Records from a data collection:

--- START ---

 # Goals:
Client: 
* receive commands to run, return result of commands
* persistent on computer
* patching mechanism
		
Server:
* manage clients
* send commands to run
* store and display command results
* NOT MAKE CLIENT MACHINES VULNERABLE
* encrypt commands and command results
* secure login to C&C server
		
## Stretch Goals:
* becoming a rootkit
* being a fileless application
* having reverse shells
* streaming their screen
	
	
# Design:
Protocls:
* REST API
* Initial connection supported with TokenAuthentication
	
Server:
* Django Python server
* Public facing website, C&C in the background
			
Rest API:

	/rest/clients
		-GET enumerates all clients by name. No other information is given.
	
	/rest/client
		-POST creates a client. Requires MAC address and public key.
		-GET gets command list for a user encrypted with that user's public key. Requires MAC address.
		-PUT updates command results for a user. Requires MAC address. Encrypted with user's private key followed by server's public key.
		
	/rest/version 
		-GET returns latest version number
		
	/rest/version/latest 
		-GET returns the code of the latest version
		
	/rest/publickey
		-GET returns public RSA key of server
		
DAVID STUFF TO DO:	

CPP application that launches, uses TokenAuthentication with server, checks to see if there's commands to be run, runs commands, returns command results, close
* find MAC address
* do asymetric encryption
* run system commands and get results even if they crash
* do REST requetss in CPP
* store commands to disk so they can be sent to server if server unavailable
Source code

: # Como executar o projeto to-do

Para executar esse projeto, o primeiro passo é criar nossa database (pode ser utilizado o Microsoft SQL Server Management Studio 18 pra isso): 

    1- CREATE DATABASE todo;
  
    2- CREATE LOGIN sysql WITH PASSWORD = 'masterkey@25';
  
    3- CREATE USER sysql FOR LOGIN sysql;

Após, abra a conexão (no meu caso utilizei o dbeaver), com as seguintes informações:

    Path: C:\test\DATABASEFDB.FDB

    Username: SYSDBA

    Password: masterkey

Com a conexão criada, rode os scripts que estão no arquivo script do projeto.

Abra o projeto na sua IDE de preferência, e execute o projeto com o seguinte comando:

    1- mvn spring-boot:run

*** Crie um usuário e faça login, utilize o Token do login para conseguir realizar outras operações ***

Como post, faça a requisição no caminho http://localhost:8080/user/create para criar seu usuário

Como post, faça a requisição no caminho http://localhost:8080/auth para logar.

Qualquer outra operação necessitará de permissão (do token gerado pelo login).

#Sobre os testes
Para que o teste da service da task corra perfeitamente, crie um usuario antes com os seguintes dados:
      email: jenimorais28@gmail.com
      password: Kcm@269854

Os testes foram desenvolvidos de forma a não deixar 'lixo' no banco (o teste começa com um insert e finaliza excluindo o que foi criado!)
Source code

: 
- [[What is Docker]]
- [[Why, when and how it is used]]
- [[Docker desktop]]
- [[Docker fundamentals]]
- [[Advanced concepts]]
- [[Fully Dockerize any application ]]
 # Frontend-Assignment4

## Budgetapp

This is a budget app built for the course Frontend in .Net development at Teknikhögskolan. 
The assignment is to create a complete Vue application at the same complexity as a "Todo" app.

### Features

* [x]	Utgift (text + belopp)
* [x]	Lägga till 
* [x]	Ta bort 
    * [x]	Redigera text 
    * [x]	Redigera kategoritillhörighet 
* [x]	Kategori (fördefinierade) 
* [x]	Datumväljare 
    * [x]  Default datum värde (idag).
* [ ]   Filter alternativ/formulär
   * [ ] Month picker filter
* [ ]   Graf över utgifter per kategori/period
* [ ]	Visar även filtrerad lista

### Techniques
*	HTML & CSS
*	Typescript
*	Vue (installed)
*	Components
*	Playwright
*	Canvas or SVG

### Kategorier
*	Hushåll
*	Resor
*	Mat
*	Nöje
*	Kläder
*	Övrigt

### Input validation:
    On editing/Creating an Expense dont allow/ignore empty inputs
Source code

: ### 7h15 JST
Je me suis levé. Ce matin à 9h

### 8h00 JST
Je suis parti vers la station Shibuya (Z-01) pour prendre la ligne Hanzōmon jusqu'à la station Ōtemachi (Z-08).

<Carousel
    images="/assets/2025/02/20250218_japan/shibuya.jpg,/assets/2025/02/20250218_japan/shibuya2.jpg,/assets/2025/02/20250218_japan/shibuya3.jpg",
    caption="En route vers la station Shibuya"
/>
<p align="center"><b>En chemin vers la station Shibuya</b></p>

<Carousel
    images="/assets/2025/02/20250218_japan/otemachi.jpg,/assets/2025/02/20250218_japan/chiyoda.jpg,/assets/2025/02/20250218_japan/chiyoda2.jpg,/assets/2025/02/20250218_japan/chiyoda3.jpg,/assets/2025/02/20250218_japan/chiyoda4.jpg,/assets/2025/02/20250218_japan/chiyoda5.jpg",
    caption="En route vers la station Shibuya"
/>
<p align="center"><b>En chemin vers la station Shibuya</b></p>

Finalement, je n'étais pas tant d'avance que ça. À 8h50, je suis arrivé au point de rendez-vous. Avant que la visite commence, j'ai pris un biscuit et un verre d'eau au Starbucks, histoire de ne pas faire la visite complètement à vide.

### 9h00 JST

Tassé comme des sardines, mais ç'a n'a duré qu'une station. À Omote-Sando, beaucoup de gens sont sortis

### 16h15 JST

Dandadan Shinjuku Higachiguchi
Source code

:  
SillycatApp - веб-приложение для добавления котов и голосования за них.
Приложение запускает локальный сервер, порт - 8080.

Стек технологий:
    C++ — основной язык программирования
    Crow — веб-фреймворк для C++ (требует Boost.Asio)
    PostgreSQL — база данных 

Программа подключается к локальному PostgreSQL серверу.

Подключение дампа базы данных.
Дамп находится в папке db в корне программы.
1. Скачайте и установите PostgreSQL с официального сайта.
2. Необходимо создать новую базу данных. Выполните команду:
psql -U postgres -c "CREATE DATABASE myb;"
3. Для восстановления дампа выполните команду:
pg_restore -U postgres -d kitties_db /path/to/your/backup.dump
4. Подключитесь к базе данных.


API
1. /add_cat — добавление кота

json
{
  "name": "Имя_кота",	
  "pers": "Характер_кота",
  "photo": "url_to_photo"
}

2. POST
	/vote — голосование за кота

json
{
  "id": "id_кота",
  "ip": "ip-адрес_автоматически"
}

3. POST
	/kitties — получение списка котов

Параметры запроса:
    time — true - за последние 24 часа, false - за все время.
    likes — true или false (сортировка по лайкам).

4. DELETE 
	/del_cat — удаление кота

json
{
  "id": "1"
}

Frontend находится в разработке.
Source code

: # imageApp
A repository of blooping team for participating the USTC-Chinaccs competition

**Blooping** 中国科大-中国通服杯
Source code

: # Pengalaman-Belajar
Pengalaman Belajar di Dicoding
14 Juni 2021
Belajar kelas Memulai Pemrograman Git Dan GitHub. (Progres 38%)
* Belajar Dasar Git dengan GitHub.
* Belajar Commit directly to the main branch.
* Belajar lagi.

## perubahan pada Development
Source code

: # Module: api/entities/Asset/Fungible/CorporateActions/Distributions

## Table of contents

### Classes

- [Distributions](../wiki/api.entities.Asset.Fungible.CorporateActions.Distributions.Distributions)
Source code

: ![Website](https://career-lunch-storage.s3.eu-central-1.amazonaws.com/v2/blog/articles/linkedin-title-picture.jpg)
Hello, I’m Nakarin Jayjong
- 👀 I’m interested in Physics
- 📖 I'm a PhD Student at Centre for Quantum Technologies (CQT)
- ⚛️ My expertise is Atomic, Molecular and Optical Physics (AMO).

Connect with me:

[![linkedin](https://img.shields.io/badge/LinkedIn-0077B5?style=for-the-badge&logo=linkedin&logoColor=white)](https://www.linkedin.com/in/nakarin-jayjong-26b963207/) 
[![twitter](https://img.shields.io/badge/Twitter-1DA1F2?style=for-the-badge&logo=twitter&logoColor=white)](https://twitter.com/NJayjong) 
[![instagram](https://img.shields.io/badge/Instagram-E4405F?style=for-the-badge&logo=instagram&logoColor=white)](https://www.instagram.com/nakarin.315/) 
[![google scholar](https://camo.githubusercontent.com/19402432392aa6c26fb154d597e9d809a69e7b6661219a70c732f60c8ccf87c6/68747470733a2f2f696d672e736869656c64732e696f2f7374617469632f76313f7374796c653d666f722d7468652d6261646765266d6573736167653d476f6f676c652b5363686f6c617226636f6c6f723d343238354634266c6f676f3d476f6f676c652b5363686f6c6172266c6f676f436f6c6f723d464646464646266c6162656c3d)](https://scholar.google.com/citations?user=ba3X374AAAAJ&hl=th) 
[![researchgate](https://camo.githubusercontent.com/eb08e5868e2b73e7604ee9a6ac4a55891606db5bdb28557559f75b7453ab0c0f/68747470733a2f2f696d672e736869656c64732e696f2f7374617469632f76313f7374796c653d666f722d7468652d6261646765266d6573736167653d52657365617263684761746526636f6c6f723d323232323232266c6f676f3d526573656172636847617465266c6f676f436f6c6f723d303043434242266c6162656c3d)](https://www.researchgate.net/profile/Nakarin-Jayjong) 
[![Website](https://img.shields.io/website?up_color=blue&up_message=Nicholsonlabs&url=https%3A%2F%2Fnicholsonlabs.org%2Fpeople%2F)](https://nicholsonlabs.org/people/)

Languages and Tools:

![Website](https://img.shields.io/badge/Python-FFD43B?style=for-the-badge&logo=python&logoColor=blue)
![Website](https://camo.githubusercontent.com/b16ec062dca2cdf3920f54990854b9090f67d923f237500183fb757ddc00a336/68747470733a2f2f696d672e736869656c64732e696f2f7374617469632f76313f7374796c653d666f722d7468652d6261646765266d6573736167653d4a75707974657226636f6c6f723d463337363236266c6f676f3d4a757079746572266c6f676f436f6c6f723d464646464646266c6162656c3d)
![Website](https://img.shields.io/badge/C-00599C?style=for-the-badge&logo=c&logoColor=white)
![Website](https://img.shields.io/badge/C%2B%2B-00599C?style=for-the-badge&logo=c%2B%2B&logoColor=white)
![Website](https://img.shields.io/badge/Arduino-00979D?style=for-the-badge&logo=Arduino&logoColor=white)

--- END ---

ACTIVITY:
From the records above, print only the lines between the one holding "-GET returns public RSA key of server" and the one holding "Com a conexão", inclusive, exactly as they stand.

RESULT OF THE EXERCISE:
		-GET returns public RSA key of server
		
DAVID STUFF TO DO:	

CPP application that launches, uses TokenAuthentication with server, checks to see if there's commands to be run, runs commands, returns command results, close
* find MAC address
* do asymetric encryption
* run system commands and get results even if they crash
* do REST requetss in CPP
* store commands to disk so they can be sent to server if server unavailable
Source code

: # Como executar o projeto to-do

Para executar esse projeto, o primeiro passo é criar nossa database (pode ser utilizado o Microsoft SQL Server Management Studio 18 pra isso): 

    1- CREATE DATABASE todo;
  
    2- CREATE LOGIN sysql WITH PASSWORD = 'masterkey@25';
  
    3- CREATE USER sysql FOR LOGIN sysql;

Após, abra a conexão (no meu caso utilizei o dbeaver), com as seguintes informações:

    Path: C:\test\DATABASEFDB.FDB

    Username: SYSDBA

    Password: masterkey

Com a conexão criada, rode os scripts que estão no arquivo script do projeto.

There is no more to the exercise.